One day I was in a park, waiting for my children to come out of school. My dog was epileptic, we rescued her from being put down because of epilepsy, and there in the park she had a seizure as she usually did. A woman who was sitting on a bench approached me to explain that her daughter was suffering from severe epilepsy. She told me that the girl was 18 years old but that due to her illness she had no friends and she had no one to celebrate her birthday with.
I thought about how we could help her and we requested the collaboration of a radio station in Badalona, where we explained the case and asked boys and girls of her age to gather to have a party.

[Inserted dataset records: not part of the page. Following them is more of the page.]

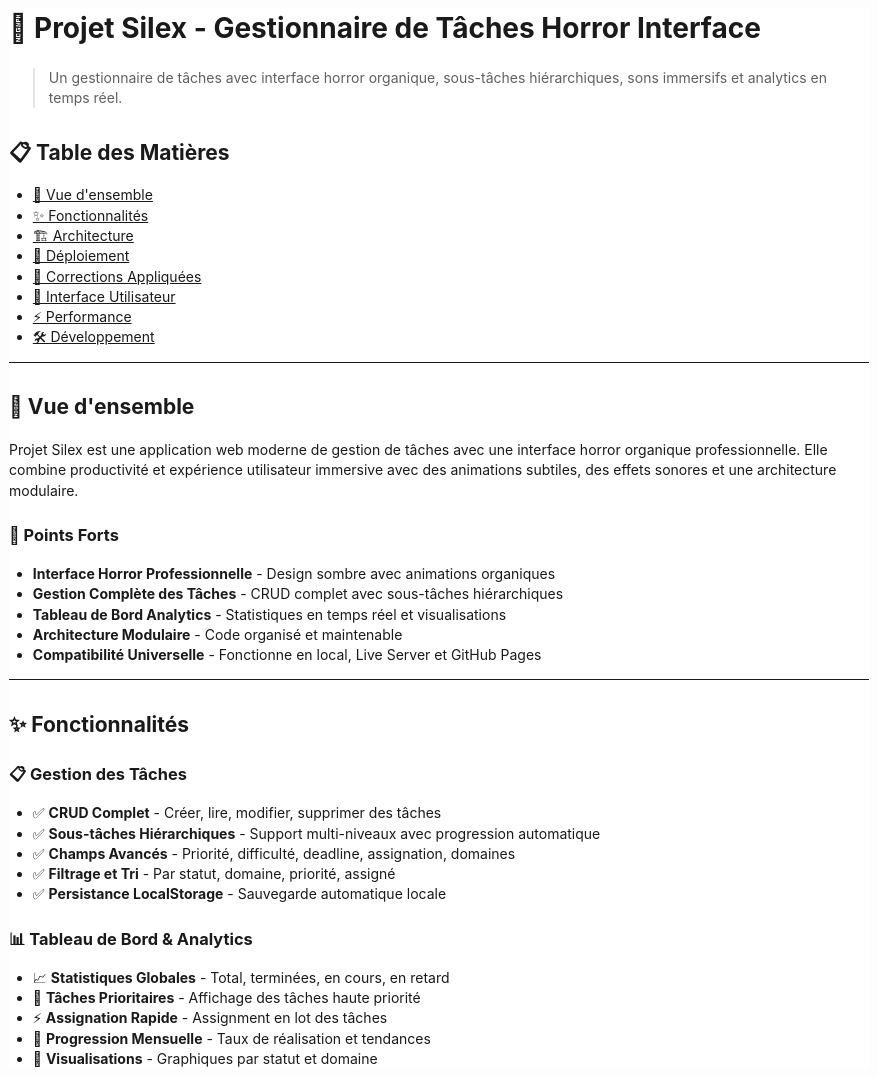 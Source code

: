 # 🚀 Projet Silex - Gestionnaire de Tâches Horror Interface

> Un gestionnaire de tâches avec interface horror organique, sous-tâches hiérarchiques, sons immersifs et analytics en temps réel.

## 📋 Table des Matières

- [🎯 Vue d'ensemble](#-vue-densemble)
- [✨ Fonctionnalités](#-fonctionnalités)
- [🏗️ Architecture](#️-architecture)
- [🚀 Déploiement](#-déploiement)
- [🔧 Corrections Appliquées](#-corrections-appliquées)
- [📱 Interface Utilisateur](#-interface-utilisateur)
- [⚡ Performance](#-performance)
- [🛠️ Développement](#️-développement)

---

## 🎯 Vue d'ensemble

Projet Silex est une application web moderne de gestion de tâches avec une interface horror organique professionnelle. Elle combine productivité et expérience utilisateur immersive avec des animations subtiles, des effets sonores et une architecture modulaire.

### 🌟 Points Forts
- **Interface Horror Professionnelle** - Design sombre avec animations organiques
- **Gestion Complète des Tâches** - CRUD complet avec sous-tâches hiérarchiques
- **Tableau de Bord Analytics** - Statistiques en temps réel et visualisations
- **Architecture Modulaire** - Code organisé et maintenable
- **Compatibilité Universelle** - Fonctionne en local, Live Server et GitHub Pages

---

## ✨ Fonctionnalités

### 📋 Gestion des Tâches
- ✅ **CRUD Complet** - Créer, lire, modifier, supprimer des tâches
- ✅ **Sous-tâches Hiérarchiques** - Support multi-niveaux avec progression automatique
- ✅ **Champs Avancés** - Priorité, difficulté, deadline, assignation, domaines
- ✅ **Filtrage et Tri** - Par statut, domaine, priorité, assigné
- ✅ **Persistance LocalStorage** - Sauvegarde automatique locale

### 📊 Tableau de Bord & Analytics
- 📈 **Statistiques Globales** - Total, terminées, en cours, en retard
- 🎯 **Tâches Prioritaires** - Affichage des tâches haute priorité
- ⚡ **Assignation Rapide** - Assignment en lot des tâches
- 📅 **Progression Mensuelle** - Taux de réalisation et tendances
- 🎨 **Visualisations** - Graphiques par statut et domaine
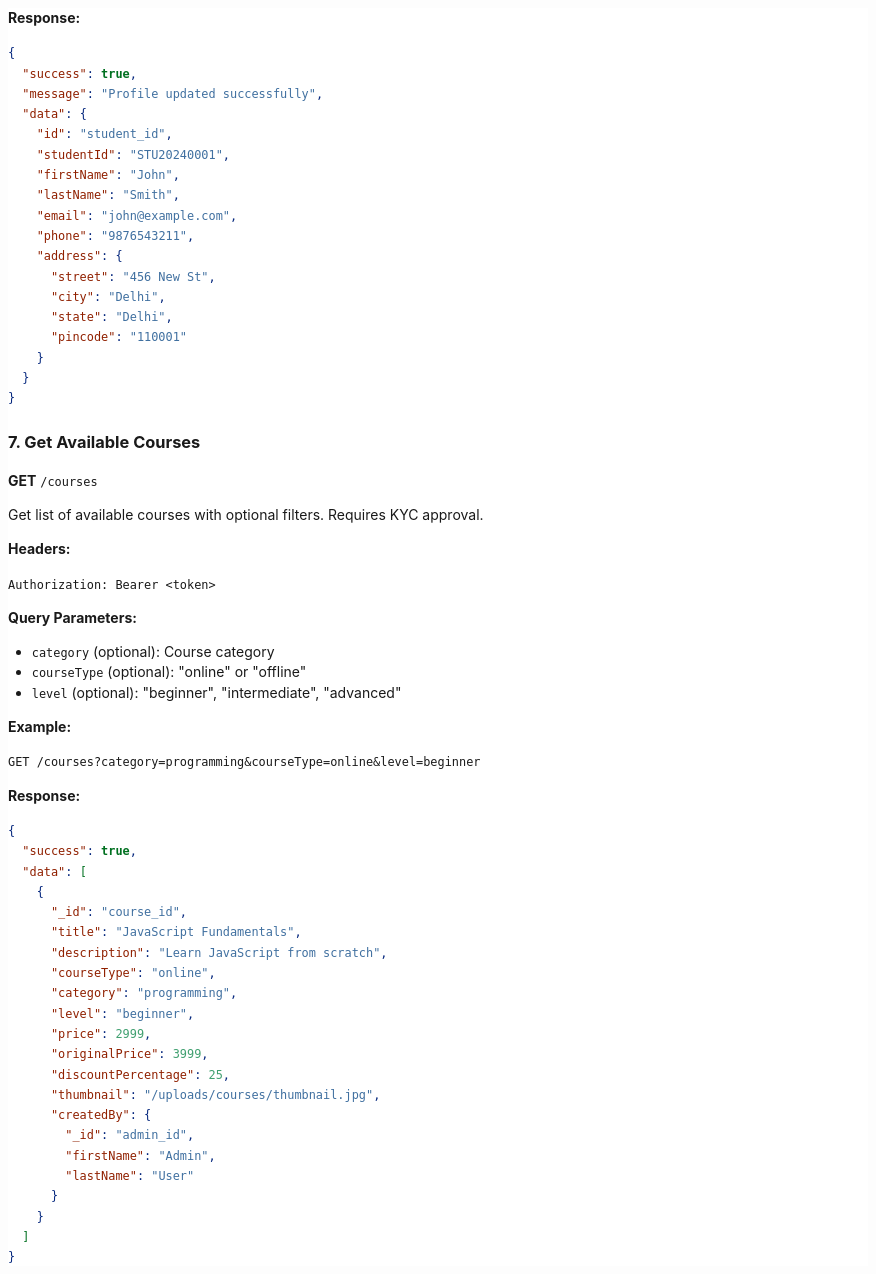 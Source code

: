 **Response:**
```json
{
  "success": true,
  "message": "Profile updated successfully",
  "data": {
    "id": "student_id",
    "studentId": "STU20240001",
    "firstName": "John",
    "lastName": "Smith",
    "email": "john@example.com",
    "phone": "9876543211",
    "address": {
      "street": "456 New St",
      "city": "Delhi",
      "state": "Delhi",
      "pincode": "110001"
    }
  }
}
```

### 7. Get Available Courses
**GET** `/courses`

Get list of available courses with optional filters. Requires KYC approval.

**Headers:**
```
Authorization: Bearer <token>
```

**Query Parameters:**
- `category` (optional): Course category
- `courseType` (optional): "online" or "offline"
- `level` (optional): "beginner", "intermediate", "advanced"

**Example:**
```
GET /courses?category=programming&courseType=online&level=beginner
```

**Response:**
```json
{
  "success": true,
  "data": [
    {
      "_id": "course_id",
      "title": "JavaScript Fundamentals",
      "description": "Learn JavaScript from scratch",
      "courseType": "online",
      "category": "programming",
      "level": "beginner",
      "price": 2999,
      "originalPrice": 3999,
      "discountPercentage": 25,
      "thumbnail": "/uploads/courses/thumbnail.jpg",
      "createdBy": {
        "_id": "admin_id",
        "firstName": "Admin",
        "lastName": "User"
      }
    }
  ]
}
```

As a result of this experience, and despite not having any person directly affected by epilepsy in my family, I saw that there was a need to create an association in which those affected could be informed, interact and give one another support. From the Association of Friends of the Epileptic of Badalona I went on to become president of the National Federation of Epilepsy and since then I have met many affected people … I have seen children who grew up and became adults, women who pushed ahead with their families despite their condition, men, elderly people … The social perception of epilepsy has changed a lot in recent years. Now there is more information but there is still a lot of work to do.
At the Association we have focused on education in educational centres. We consider the training of young people to be paramount, so that we have a more tolerant and informed society that understands how negative labelling is, the importance of putting ourselves in the other’s shoes and empathizing, all the positive things that we get by helping others. We are currently giving talks to more than 3,000 students per course.
Now there is more information but there is still a lot of work to do
Twenty-four years ago people thought that epilepsy was contagious, that they were aggressive, that they could not get married, that they could not work … or there were some simplistic perceptions that those affected moved their legs and arms and then that was it. We have improved a lot since then but the stigmas have not been overcome.